Thus, they arrived at the target figure of £5 million.
Mr Hawes' Submissions
- All four grounds of appeal in the amended Notice relate, unsurprisingly, in light of the rival contentions of the parties before the Tribunal, to the Tribunal's decision as to whether the Malaysian project should have been included within the target figure decided upon by the Tribunal. In part, as Mr Hawes frankly sets out at the commencement of his Skeleton Argument, his case on appeal is that no reasonable Tribunal could have so decided in relation to the Malaysian project, but the amended grounds of appeal are not restricted to that broad perversity attack. The Tribunal's finding that the target should have been set at some time in the first half of the relevant financial year is not challenged. Nor has the debate today been about the consequences, in terms of calculation, of the conclusion as to the appropriate target. There is no mathematical dispute between the parties as to what follows from whatever target figure is the right target figure. The Tribunal had the difficult task of excluding hindsight (for it was agreed by both parties that hindsight had to be excluded), of putting themselves into the shoes of Mr Hawes and Mr Bond in the circumstances of the early part of the relevant financial year, and of deciding what, if Marconi had not acted in breach of contract by failing to reach a target figure when they should have done, would have been a reasonable target figure.
- Mr Hawes submits that the fundamental issue between the parties as to the target figure was the viability of the Malaysian project. The written Particulars to which I have referred, constituted – this is again common ground – the bulk of his evidence in chief. He went through that documentation and spoke to it. In that document, he gave details as to why the Malaysian project was uncertain in the extreme, as he put it, and was not viable. He submits that his evidence about the serious difficulties which confronted the Malaysian project was not contested, that he had made those difficulties clear to Mr Bond (who was responsible for setting his order forecast and target), that the Malaysian project should have been excluded by Mr Bond from the target and that the Tribunal have either reached a perverse decision or have failed to take account of Mr Hawes' unchallenged evidence.

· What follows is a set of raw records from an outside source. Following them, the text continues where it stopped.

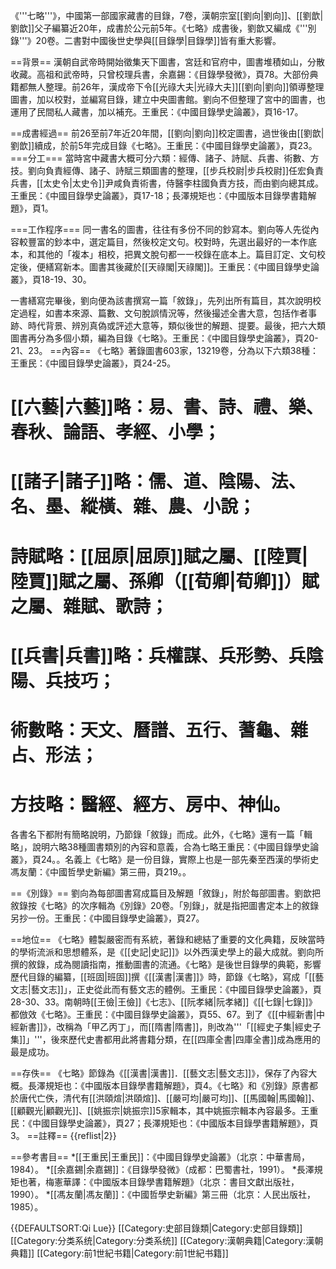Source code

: 《'''七略'''》，中國第一部國家藏書的目錄，7卷，漢朝宗室[[劉向|劉向]]、[[劉歆|劉歆]]父子編纂近20年，成書於公元前5年。《七略》成書後，劉歆又編成《'''別錄'''》20卷。二書對中國後世史學與[[目錄學|目錄學]]皆有重大影響。

==背景==
漢朝自武帝時開始徵集天下圖書，宮廷和官府中，圖書堆積如山，分散收藏。高祖和武帝時，只曾校理兵書，<ref>余嘉錫：《目錄學發微》，頁78。</ref>大部份典籍都無人整理。前26年，漢成帝下令[[光祿大夫|光祿大夫]][[劉向|劉向]]領導整理圖書，加以校對，並編寫目錄，建立中央圖書館。劉向不但整理了宮中的圖書，也運用了民間私人藏書，加以補充。<ref>王重民：《中國目錄學史論叢》，頁16-17。</ref>

==成書經過==
前26至前7年近20年間，[[劉向|劉向]]校定圖書，過世後由[[劉歆|劉歆]]續成，於前5年完成目錄《七略》。<ref>王重民：《中國目錄學史論叢》，頁23。</ref>
===分工===
當時宮中藏書大概可分六類：經傳、諸子、詩賦、兵書、術數、方技。劉向負責經傳、諸子、詩賦三類圖書的整理，[[步兵校尉|步兵校尉]]任宏負責兵書，[[太史令|太史令]]尹咸負責術書，侍醫李柱國負責方技，而由劉向總其成。<ref>王重民：《中國目錄學史論叢》，頁17-18；長澤規矩也：《中國版本目錄學書籍解題》，頁1。</ref>

===工作程序===
同一書名的圖書，往往有多份不同的鈔寫本。劉向等人先從內容較豐富的鈔本中，選定篇目，然後校定文句。校對時，先選出最好的一本作底本，和其他的「複本」相校，把異文脫句都一一校錄在底本上。篇目訂定、文句校定後，便繕寫新本。圖書其後藏於[[天祿閣|天祿閣]]。<ref>王重民：《中國目錄學史論叢》，頁18-19、30。</ref>

一書繕寫完畢後，劉向便為該書撰寫一篇「敘錄」，先列出所有篇目，其次說明校定過程，如書本來源、篇數、文句脫誤情況等，然後撮述全書大意，包括作者事跡、時代背景、辨別真偽或評述大意等，類似後世的解題、提要。最後，把六大類圖書再分為多個小類，編為目錄《七略》。<ref>王重民：《中國目錄學史論叢》，頁20-21、23。</ref>
==內容==
《七略》著錄圖書603家，13219卷，分為以下六類38種：<ref>王重民：《中國目錄學史論叢》，頁24-25。</ref>

# [[六藝|六藝]]略：易、書、詩、禮、樂、春秋、論語、孝經、小學；
# [[諸子|諸子]]略：儒、道、陰陽、法、名、墨、縱橫、雜、農、小說；
# 詩賦略：[[屈原|屈原]]賦之屬、[[陸賈|陸賈]]賦之屬、孫卿（[[荀卿|荀卿]]）賦之屬、雜賦、歌詩；
# [[兵書|兵書]]略：兵權謀、兵形勢、兵陰陽、兵技巧；
# 術數略：天文、曆譜、五行、蓍龜、雜占、形法；
# 方技略：醫經、經方、房中、神仙。

各書名下都附有簡略說明，乃節錄「敘錄」而成。此外，《七略》還有一篇「輯略」，說明六略38種圖書類別的內容和意義，合為七略<ref>王重民：《中國目錄學史論叢》，頁24。</ref>。名義上《七略》是一份目錄，實際上也是一部先秦至西漢的學術史<ref>馮友蘭：《中國哲學史新編》第三冊，頁219。</ref>。

==《別錄》==
劉向為每部圖書寫成篇目及解題「敘錄」，附於每部圖書。劉歆把敘錄按《七略》的次序輯為《別錄》20卷。「別錄」，就是指把圖書定本上的敘錄另抄一份。<ref>王重民：《中國目錄學史論叢》，頁27。</ref>

==地位==
《七略》體製嚴密而有系統，著錄和總結了重要的文化典籍，反映當時的學術流派和思想體系，是《[[史記|史記]]》以外西漢史學上的最大成就。劉向所撰的敘錄，成為閱讀指南，推動圖書的流通。《七略》是後世目錄學的典範，影響歷代目錄的編纂，[[班固|班固]]撰《[[漢書|漢書]]》時，節錄《七略》，寫成「[[藝文志|藝文志]]」，正史從此而有藝文志的體例。<ref>王重民：《中國目錄學史論叢》，頁28-30、33。</ref>南朝時[[王儉|王儉]]《七志》、[[阮孝緒|阮孝緒]]《[[七錄|七錄]]》都倣效《七略》。<ref>王重民：《中國目錄學史論叢》，頁55、67。</ref>到了《[[中經新書|中經新書]]》，改稱為「甲乙丙丁」，而[[隋書|隋書]]，則改為'''「[[經史子集|經史子集]]」'''，後來歷代史書都用此將書籍分類，在[[四庫全書|四庫全書]]成為應用的最是成功。

==存佚==
《七略》節錄為《[[漢書|漢書]]．[[藝文志|藝文志]]》，保存了內容大概。<ref>長澤規矩也：《中國版本目錄學書籍解題》，頁4。</ref>《七略》和《別錄》原書都於唐代亡佚，清代有[[洪頤煊|洪頤煊]]、[[嚴可均|嚴可均]]、[[馬國翰|馬國翰]]、[[顧觀光|顧觀光]]、[[姚振宗|姚振宗]]5家輯本，其中姚振宗輯本內容最多。<ref>王重民：《中國目錄學史論叢》，頁27；長澤規矩也：《中國版本目錄學書籍解題》，頁3。</ref>
==註釋==
{{reflist|2}}

==參考書目==
*[[王重民|王重民]]：《中國目錄學史論叢》（北京：中華書局，1984）。
*[[余嘉錫|余嘉錫]]：《目錄學發微》（成都：巴蜀書社，1991）。
*長澤規矩也著，梅憲華譯：《中國版本目錄學書籍解題》（北京：書目文獻出版社，1990）。
*[[馮友蘭|馮友蘭]]：《中國哲學史新編》第三冊（北京：人民出版社，1985）。

{{DEFAULTSORT:Qi Lue}}
[[Category:史部目錄類|Category:史部目錄類]]
[[Category:分类系统|Category:分类系统]]
[[Category:漢朝典籍|Category:漢朝典籍]]
[[Category:前1世紀书籍|Category:前1世紀书籍]]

- Mr Greatorex, on behalf of Marconi, accepted that the central issue was the viability of the Malaysian project, but he pointed out that Marconi had put their case on the basis that the difficulties set out by Mr Hawes did not lead to the conclusion that the project was not viable. As the Tribunal had found, and these findings are not challenged, neither Mr Hawes nor any other salesman in the relevant period came anywhere near achieving 100% of his target and Mr Hawes had, in the two previous years, only achieved a very small percentage of his agreed targets; thus, it was submitted, necessarily, difficulties must have arisen in turning projects into sales which did not prevent those projects from being reasonably included within targets. The Tribunal had plainly accepted Mr Bond's evidence as to that and had concluded that the Malaysian project was reasonably included in the target.

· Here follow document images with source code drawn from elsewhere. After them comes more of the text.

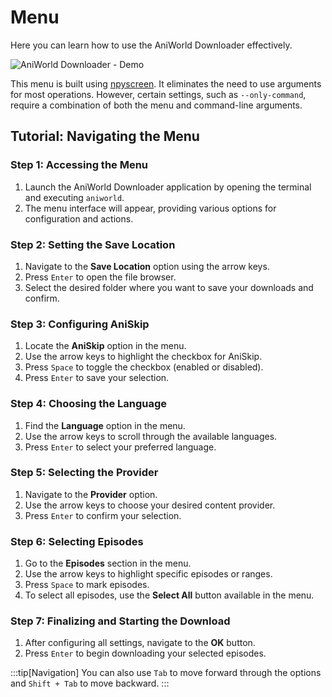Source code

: # Menu

Here you can learn how to use the AniWorld Downloader effectively.

![AniWorld Downloader - Demo](https://github.com/phoenixthrush/AniWorld-Downloader/blob/next/.github/assets/demo.png?raw=true)

This menu is built using [npyscreen](https://github.com/npcole/npyscreen). It eliminates the need to use arguments for most operations. However, certain settings, such as `--only-command`, require a combination of both the menu and command-line arguments.

## Tutorial: Navigating the Menu

### Step 1: Accessing the Menu
1. Launch the AniWorld Downloader application by opening the terminal and executing `aniworld`.
2. The menu interface will appear, providing various options for configuration and actions.

### Step 2: Setting the Save Location
1. Navigate to the **Save Location** option using the arrow keys.
2. Press `Enter` to open the file browser.
3. Select the desired folder where you want to save your downloads and confirm.

### Step 3: Configuring AniSkip
1. Locate the **AniSkip** option in the menu.
2. Use the arrow keys to highlight the checkbox for AniSkip.
3. Press `Space` to toggle the checkbox (enabled or disabled).
4. Press `Enter` to save your selection.

### Step 4: Choosing the Language
1. Find the **Language** option in the menu.
2. Use the arrow keys to scroll through the available languages.
3. Press `Enter` to select your preferred language.

### Step 5: Selecting the Provider
1. Navigate to the **Provider** option.
2. Use the arrow keys to choose your desired content provider.
3. Press `Enter` to confirm your selection.

### Step 6: Selecting Episodes
1. Go to the **Episodes** section in the menu.
2. Use the arrow keys to highlight specific episodes or ranges.
3. Press `Space` to mark episodes.
4. To select all episodes, use the **Select All** button available in the menu.

### Step 7: Finalizing and Starting the Download
1. After configuring all settings, navigate to the **OK** button.
2. Press `Enter` to begin downloading your selected episodes.

:::tip[Navigation]
You can also use `Tab` to move forward through the options and `Shift + Tab` to move backward.
:::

- Plainly, therefore, as each party has described their case to me, and as those cases were summarised by the Tribunal at paragraphs 26-37 of their Decision, whether the Malaysian projected amounted to a viable project such as could reasonably be included within Mr Hawes' target for 2001/2002, was the major issue before the Tribunal. Paragraph 30 of the Tribunal's Decision sets out the Respondent's submission - this must have been based on Mr Bond's evidence – that they were not in the habit of including non-viable sales in their forecasts and, in consequence, the Malaysian project had only been included because it was believed to be viable. In contrast to that, at paragraph 32, Mr Hawes' submission is recorded that the Malaysian project was doubtful from the start and that it had the history, in terms of inclusion in and exclusion from the forecasts, which I have earlier described.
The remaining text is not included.